HP launches bug bounty program to enhance printer security
HP became the first printer manufacturer company to launch a bug bounty program that wants hackers to break into its printers. According to HP, it’s a “first of its kind” bug bounty program for printers, with rewards of up to $10,000 for vulnerabilities discovered.
“As we navigate an increasingly complex world of cyber threats, it’s paramount that industry leaders leverage every resource possible to deliver trusted, resilient security from the firmware up,” said Shivaun Albright, HP Chief Technologist of Print Security on Tuesday. “HP is committed to engineering the most secure printers in the world.”
HP will carry out the bug hunt in collaboration with crowdsourcing security platform, Bugcrowd, that manages bug bounties, vulnerability disclosures, and more. This program is based on invite-only basis so that it can better manage incoming vulnerabilities.
“HP has offered a way for researchers to disclose bugs to our team for a long time now,” Albright said. “This is our first bug bounty program, and the world’s first Print specific bounty, to be managed by an external party.”

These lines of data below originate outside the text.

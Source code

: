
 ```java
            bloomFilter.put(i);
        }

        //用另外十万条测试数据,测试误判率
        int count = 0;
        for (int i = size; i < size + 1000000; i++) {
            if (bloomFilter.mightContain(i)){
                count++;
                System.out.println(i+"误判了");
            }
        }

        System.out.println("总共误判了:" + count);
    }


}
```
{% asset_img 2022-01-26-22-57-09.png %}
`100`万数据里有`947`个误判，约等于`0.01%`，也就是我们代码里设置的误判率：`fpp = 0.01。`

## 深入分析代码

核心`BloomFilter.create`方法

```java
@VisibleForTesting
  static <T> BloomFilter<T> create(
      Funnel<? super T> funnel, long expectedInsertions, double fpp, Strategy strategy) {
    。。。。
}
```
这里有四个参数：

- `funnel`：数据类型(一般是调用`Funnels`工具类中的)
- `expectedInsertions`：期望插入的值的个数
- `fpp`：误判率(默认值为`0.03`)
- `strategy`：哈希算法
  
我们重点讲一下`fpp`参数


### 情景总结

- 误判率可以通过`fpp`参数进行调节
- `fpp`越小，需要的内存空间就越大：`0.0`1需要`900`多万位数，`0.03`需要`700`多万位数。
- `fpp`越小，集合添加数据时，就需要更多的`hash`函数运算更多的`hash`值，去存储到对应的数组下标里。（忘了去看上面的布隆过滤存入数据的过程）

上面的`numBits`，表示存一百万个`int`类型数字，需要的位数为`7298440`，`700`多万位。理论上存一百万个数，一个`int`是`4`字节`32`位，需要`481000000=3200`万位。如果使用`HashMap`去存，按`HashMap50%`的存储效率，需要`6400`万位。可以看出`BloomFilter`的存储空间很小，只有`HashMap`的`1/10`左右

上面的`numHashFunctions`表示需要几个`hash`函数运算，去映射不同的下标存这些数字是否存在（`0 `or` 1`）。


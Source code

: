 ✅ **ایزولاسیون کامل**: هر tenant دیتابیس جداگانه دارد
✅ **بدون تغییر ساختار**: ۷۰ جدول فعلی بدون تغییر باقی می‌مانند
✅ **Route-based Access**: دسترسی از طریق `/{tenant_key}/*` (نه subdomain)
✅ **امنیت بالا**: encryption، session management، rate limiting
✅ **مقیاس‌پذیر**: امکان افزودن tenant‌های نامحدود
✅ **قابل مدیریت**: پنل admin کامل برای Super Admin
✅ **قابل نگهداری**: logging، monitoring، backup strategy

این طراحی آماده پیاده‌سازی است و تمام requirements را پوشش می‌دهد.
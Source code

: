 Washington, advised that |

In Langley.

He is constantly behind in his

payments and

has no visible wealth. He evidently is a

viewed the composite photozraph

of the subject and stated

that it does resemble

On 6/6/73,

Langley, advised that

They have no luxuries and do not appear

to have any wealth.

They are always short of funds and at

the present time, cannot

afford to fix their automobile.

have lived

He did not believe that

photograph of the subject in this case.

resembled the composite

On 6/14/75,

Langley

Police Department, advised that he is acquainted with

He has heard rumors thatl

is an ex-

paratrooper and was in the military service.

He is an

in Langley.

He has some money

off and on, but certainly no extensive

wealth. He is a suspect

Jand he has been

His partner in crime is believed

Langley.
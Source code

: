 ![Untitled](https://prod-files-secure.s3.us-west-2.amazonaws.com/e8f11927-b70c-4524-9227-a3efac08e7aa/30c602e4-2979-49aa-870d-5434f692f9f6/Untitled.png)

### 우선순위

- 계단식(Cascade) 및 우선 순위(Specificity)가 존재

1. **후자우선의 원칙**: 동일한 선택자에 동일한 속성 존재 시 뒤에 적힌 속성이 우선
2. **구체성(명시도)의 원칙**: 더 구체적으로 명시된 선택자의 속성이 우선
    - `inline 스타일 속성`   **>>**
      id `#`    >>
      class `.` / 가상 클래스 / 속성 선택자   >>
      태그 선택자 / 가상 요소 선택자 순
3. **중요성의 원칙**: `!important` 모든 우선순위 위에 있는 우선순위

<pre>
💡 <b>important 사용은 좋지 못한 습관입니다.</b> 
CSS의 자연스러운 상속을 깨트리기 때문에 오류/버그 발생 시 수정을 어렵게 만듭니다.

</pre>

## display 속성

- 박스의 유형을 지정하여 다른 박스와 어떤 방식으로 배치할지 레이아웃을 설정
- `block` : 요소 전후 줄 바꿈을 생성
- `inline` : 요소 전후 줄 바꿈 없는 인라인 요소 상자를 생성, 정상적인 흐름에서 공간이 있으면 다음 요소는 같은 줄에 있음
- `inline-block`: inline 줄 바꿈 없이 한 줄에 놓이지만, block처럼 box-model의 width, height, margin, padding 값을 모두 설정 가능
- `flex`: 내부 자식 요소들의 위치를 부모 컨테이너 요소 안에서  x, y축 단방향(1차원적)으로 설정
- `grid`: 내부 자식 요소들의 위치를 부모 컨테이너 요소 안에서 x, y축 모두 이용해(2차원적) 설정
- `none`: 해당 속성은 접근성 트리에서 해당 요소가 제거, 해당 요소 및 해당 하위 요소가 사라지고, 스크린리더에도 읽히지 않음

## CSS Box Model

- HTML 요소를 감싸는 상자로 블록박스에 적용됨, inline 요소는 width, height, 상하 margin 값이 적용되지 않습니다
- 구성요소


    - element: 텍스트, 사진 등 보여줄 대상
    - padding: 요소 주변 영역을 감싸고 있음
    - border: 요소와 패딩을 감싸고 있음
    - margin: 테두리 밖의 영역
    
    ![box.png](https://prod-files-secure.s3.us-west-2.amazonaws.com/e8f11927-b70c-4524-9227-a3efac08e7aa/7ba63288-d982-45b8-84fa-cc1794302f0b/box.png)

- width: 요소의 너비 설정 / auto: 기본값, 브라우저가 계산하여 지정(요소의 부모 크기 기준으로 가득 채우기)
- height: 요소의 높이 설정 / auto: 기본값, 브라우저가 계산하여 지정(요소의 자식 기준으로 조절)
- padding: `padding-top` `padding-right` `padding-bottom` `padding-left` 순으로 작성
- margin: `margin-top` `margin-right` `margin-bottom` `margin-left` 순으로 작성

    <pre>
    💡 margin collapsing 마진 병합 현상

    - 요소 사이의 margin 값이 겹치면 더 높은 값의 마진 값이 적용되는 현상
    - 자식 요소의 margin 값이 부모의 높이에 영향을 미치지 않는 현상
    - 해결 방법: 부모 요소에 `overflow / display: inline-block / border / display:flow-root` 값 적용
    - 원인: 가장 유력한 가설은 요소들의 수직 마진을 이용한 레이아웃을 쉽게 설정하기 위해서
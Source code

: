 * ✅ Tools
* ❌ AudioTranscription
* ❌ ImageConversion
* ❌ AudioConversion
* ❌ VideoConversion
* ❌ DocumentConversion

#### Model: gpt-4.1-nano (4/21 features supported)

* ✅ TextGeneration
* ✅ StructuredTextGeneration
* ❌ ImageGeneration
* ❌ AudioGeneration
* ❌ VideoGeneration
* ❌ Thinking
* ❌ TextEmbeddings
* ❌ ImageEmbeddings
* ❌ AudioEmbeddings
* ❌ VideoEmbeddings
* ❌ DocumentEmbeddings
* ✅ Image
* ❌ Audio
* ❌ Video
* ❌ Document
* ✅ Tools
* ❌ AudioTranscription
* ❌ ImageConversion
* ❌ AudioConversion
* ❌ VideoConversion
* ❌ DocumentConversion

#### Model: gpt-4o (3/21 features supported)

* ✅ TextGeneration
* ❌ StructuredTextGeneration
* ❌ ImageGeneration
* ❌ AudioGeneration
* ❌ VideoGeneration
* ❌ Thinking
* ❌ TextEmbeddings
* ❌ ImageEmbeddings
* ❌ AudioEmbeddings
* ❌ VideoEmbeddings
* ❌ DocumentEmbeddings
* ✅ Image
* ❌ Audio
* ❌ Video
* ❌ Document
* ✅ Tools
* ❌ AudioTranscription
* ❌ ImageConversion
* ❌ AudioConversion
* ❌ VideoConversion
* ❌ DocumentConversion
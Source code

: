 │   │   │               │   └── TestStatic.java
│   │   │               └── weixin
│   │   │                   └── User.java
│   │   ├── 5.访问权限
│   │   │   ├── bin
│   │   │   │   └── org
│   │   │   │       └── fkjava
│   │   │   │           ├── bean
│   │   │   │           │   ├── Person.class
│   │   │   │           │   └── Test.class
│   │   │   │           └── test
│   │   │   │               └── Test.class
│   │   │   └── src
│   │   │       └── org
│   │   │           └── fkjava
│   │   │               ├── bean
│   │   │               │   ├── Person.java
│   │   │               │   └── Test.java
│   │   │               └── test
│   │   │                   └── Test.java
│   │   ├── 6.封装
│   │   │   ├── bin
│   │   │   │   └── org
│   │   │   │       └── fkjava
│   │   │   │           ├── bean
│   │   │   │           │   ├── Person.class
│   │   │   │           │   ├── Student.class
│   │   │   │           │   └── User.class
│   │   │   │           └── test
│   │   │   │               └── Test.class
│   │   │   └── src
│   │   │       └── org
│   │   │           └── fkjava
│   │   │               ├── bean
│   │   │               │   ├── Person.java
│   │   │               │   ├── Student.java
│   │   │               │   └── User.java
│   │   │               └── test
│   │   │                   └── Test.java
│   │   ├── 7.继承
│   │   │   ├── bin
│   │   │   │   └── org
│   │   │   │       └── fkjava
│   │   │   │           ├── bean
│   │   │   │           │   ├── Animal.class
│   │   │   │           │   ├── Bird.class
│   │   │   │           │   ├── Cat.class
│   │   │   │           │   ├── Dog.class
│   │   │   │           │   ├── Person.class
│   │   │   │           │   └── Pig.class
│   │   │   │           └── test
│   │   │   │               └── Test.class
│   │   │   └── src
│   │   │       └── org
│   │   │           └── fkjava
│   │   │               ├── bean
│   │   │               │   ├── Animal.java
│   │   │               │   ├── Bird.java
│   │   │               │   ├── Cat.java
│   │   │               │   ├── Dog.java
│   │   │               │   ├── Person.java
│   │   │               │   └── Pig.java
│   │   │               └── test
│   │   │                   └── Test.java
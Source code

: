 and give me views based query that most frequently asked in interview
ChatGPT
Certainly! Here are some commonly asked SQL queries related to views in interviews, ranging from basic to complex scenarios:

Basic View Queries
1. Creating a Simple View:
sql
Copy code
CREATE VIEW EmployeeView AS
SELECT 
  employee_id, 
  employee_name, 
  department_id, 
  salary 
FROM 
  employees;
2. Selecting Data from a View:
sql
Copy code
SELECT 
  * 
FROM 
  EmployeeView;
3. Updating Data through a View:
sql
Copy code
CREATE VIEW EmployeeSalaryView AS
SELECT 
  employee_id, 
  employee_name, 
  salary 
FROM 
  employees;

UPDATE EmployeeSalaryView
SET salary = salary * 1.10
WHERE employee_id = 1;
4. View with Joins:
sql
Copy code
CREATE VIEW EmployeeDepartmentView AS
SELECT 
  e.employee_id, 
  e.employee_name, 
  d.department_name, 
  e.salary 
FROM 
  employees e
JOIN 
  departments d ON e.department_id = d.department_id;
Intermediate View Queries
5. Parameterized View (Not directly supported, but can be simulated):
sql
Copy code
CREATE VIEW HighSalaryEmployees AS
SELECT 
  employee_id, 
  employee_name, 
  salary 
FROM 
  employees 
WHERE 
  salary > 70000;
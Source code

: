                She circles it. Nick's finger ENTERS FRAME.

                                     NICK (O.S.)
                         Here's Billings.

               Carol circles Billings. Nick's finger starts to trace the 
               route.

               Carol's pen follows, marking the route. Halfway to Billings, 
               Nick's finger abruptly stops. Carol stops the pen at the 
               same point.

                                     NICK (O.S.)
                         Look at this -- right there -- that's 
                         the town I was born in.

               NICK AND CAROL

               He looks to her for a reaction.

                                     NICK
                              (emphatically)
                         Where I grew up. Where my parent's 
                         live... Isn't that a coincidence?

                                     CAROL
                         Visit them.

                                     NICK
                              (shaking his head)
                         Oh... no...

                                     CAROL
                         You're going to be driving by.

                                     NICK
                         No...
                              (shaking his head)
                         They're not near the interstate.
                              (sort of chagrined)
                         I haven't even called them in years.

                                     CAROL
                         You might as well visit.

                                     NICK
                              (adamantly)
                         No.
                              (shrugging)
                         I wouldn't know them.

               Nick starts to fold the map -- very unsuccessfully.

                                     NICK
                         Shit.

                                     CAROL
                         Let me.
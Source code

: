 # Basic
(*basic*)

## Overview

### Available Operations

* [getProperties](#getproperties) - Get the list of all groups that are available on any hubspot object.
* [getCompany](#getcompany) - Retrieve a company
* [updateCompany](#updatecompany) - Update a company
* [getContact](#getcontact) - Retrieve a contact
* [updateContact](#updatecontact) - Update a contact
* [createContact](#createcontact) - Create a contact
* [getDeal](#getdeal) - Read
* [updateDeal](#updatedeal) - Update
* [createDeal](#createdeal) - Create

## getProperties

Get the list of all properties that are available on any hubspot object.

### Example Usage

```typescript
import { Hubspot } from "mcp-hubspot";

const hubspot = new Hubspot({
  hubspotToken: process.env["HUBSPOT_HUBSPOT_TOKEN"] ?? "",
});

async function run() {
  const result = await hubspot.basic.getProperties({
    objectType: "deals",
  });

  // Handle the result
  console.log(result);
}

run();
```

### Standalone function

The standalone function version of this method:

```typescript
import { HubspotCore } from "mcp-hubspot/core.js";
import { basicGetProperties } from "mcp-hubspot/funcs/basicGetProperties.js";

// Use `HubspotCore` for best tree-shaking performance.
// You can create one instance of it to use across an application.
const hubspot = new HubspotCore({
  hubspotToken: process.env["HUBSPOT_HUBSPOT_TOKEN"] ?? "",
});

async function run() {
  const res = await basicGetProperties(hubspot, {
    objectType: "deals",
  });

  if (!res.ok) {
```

According to the program guidelines, researchers are required to report the vulnerabilities found in the private program directly to Bugcrowd. HP will evaluate any vulnerability that was previously discovered by the company and may reward the researcher “as a good faith payment.” In the meantime, Bugcrowd will verify all submitted bugs and reward researchers depending on the severity of the flaw. Researchers can earn anywhere between $500 and $10,000 per legitimate find under the terms of the program.
“For years, the conversation about cybersecurity has focused on software and networking,” said Albright. “Today, bad actors are targeting endpoint devices. Protecting connected devices, like printers, at the edge of the network has become paramount.”
According to research undertaken by Bugcrowd, “2018 State of Bug Bounty Report,” vulnerabilities in printers are an increasing threat with attackers focused on endpoint devices. During the past year, the total endpoint bugs across the industry have increased 21 percent.
HP said that the bug bounty program will run indefinitely. In due course, the company plans to extend the bug bounty to its PC lineup.
HP started this bug bounty program in May this year, CNET reports. The company has already given $10,000 prize to one researcher who pointed out a critical vulnerability. Currently, the program has 34 researchers on board.